Malicious actors create and spread disinformation with the intent to mislead an electorate by causing reputational damage to an individual or political party, or by casting doubt regarding a particular issue or political process. Influence campaigns also seek to exacerbate existing societal divisions.
In the Asia-Pacific region, Mandiant Threat Intelligence observed pro-China threat actors spoof Taiwanese media outlet TVBS (官方網站) to promote narratives in line with the People's Republic of China's (PRC's) political interests in a coordinated, inauthentic manner. The accounts use a variety of tactics in order to pose as Western media outlets, including the use of identical or near-identical usernames, display names, and profile photos as the accounts of the outlets they imitate.
Figure 4: @TVSBnews quote-tweets People's Daily video citing alleged U.S. interference in foreign elections
Public exposure of high-profile information operations, such as Russia's interference in the 2016 U.S. presidential election, has strengthened perceptions that such operations are effective. It also demonstrates the difficulty that open societies face in countering this threat, encouraging current and aspiring information operation sponsors to grow their efforts. We anticipate that influence operations conducted in support of the political interests of nation-states will increase in sophistication, volume, and diversity of actors through 2020 and beyond.
In the last 12 months, Mandiant Threat Intelligence observed and reported on information operations conducted in support of the political interests of numerous countries. During Singapore's 2020 general elections, the country's first "digital" election, Mandiant Threat Intelligence identified multiple inauthentic accounts. These accounts did not, however, appear to be acting in a coordinated manner.
Outlook and Implications
We expect that threat actors will continue to target entities associated with elections worldwide for the foreseeable future and may expand the scope of this activity as long as the potential rewards of these operations outweigh the risks. State-sponsored actors almost certainly view targeting the electoral process as an effective means of projecting power and collecting intelligence.
Furthermore, the continuous expansion of the social media landscape will likely encourage various actors to pursue information operations by promoting preferred narratives, including the use of propagating inauthentic or deceptive information. We have already seen tactics evolve to avoid detection and incorporate emerging technologies, such as "deepfake" or multimedia manipulation technology, to advance more believable and impactful information operations, and we expect these innovations to continue.

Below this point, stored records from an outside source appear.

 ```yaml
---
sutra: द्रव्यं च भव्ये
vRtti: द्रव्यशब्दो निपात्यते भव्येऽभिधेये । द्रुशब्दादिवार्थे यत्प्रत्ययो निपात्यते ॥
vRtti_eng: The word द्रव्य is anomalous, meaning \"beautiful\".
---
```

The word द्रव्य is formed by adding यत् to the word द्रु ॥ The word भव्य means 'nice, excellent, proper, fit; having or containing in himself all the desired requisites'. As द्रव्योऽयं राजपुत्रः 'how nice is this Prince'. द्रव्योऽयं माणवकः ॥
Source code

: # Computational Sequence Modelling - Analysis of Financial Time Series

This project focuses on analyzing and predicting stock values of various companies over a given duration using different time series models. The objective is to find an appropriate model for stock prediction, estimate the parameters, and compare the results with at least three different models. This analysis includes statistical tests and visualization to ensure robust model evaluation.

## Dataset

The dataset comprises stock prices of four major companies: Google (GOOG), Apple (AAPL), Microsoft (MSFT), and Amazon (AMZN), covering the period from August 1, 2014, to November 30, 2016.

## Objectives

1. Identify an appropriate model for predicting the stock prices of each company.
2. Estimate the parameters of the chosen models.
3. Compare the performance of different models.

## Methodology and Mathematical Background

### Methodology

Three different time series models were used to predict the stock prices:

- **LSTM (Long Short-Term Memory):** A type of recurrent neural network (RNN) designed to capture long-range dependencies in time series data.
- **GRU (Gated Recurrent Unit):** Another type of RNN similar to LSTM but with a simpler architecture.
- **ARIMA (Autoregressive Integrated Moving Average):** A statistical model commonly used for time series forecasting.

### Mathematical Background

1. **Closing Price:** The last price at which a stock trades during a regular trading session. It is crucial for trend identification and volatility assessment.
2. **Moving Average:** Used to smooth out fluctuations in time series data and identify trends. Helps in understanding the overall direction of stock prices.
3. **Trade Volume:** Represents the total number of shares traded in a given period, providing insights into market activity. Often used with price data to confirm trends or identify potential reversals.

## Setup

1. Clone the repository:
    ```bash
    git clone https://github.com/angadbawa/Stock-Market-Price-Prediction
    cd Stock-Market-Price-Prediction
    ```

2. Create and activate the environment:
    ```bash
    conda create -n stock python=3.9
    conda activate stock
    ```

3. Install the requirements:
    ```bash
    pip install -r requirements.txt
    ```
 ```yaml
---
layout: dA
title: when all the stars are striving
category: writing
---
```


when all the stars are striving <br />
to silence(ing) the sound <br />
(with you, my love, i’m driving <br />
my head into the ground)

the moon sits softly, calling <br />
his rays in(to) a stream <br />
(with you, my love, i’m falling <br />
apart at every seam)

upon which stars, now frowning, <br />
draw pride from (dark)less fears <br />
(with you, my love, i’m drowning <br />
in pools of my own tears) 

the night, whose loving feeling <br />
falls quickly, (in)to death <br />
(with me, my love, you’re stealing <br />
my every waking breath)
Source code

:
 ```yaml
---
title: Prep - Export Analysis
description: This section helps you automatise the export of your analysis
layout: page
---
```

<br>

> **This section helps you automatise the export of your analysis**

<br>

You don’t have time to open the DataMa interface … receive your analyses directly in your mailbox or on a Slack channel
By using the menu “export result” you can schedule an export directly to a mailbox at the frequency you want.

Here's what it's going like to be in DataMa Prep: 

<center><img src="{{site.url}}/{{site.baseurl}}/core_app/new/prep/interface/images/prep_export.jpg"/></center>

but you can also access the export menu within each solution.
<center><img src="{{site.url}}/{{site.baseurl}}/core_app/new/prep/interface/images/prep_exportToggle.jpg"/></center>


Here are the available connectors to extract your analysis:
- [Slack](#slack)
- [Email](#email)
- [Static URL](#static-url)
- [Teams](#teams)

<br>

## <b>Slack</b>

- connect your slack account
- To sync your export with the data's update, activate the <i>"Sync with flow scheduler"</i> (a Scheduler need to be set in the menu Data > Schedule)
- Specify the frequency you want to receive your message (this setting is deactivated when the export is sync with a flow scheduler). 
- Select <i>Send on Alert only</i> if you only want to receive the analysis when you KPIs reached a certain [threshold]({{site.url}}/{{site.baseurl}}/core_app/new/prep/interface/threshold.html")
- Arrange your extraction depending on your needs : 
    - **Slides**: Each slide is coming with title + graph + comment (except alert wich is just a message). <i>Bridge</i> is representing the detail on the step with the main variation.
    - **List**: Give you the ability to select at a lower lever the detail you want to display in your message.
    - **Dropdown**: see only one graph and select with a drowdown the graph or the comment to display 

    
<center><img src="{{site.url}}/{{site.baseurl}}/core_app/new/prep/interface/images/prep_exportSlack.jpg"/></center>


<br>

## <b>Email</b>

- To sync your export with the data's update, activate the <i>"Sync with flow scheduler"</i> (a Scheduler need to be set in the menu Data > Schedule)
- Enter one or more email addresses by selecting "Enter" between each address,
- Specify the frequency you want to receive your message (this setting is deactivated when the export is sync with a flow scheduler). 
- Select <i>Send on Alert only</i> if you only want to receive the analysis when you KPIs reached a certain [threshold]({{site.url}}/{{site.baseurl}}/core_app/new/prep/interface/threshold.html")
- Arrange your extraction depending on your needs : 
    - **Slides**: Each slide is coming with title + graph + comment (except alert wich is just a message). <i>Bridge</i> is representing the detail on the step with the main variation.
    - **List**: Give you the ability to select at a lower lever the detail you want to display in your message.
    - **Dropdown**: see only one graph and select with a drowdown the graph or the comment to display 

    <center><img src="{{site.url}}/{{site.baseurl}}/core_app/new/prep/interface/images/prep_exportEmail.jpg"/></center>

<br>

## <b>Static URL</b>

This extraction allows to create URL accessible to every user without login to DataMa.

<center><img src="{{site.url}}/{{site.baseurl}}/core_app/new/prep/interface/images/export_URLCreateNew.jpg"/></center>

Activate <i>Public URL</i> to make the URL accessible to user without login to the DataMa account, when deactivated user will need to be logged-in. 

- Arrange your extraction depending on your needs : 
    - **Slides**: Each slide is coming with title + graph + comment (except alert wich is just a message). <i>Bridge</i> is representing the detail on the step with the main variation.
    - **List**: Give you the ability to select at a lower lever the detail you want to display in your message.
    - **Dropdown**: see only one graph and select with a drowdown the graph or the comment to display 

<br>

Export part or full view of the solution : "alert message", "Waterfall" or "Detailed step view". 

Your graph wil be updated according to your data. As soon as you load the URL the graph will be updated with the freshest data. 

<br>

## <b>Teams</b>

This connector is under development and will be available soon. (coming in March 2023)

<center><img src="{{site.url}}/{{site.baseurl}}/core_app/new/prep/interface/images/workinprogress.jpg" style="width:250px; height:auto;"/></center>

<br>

Lower tech methods, such as outsourcing propaganda activities to real people hired specifically to spread false and misleading content, can hinder attribution efforts and potentially increase the effectiveness of operations if those people have a more specialized understanding of the information environment.
To battle election threats, there is an urgent need to increase public awareness of the threat and inculcate behaviors that reduce the risk of compromise or disruption. These include everything from rigorously securing email to implementing policy around notification of cyber incidents in the supply chain. In addition, governments can consider mandating digital imprint requirements for election campaigning, increasing fines for electoral fraud, and increasing transparency around digital political advertisements. Investment in news verification and screening methodologies on search and social media platforms as well as public education efforts equipping voters and students to distinguish trustworthy information from suspicions may also reduce the impact of influence operations.